§ **PROBLEM DETAILS**
An exact, complete copy of the entries is what is needed.

§ **EXERCISE DATA**

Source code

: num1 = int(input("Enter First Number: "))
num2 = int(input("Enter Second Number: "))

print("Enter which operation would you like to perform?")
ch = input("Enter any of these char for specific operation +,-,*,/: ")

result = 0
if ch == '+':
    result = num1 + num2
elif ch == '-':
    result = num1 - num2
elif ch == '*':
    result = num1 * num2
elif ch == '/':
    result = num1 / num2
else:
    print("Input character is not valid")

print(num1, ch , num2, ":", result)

§ **WORKED SOLUTION**
Source code

: num1 = int(input("Enter First Number: "))
num2 = int(input("Enter Second Number: "))

print("Enter which operation would you like to perform?")
ch = input("Enter any of these char for specific operation +,-,*,/: ")

result = 0
if ch == '+':
    result = num1 + num2
elif ch == '-':
    result = num1 - num2
elif ch == '*':
    result = num1 * num2
elif ch == '/':
    result = num1 / num2
else:
    print("Input character is not valid")

print(num1, ch , num2, ":", result)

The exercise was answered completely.